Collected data
=== Section Start ===
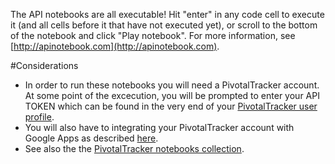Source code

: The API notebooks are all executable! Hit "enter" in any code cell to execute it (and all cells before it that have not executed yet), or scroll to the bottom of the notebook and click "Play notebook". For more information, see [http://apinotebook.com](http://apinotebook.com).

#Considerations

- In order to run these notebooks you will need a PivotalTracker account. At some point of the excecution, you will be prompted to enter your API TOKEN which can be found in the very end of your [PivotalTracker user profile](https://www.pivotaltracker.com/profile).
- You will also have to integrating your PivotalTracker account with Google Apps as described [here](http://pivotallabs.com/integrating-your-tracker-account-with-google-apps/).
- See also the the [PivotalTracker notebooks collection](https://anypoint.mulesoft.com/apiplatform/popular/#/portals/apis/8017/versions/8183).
=== Section End ===
=== Section Start ===
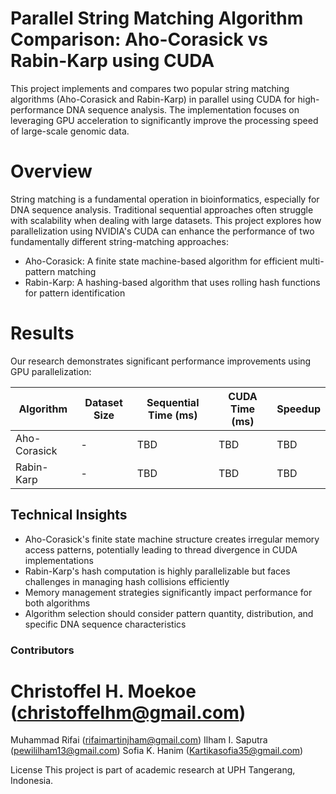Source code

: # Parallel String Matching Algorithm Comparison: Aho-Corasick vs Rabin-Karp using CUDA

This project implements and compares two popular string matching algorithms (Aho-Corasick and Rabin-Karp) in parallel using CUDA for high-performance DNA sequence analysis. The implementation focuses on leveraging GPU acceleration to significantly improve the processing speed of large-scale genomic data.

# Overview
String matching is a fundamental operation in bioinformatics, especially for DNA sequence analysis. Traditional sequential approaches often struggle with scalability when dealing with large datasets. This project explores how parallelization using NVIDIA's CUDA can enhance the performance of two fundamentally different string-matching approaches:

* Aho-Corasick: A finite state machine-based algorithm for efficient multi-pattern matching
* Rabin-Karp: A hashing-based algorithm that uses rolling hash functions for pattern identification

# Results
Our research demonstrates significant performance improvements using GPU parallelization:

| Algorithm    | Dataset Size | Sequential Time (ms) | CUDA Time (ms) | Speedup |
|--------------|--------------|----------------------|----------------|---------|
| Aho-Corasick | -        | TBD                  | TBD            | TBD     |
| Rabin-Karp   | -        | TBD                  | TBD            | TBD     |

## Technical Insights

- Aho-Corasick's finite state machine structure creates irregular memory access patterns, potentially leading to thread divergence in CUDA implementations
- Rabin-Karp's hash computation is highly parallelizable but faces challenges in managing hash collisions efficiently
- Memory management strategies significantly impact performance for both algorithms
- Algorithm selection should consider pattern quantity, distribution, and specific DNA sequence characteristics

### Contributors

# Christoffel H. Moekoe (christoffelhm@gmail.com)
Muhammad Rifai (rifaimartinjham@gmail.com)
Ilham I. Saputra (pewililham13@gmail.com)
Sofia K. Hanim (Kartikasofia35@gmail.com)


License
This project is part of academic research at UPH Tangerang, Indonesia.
=== Section End ===
WHAT IS EXPECTED » Line count for "algorithms": say how many lines of the entries above include that word, and give only the number.

WORKED SOLUTION » 2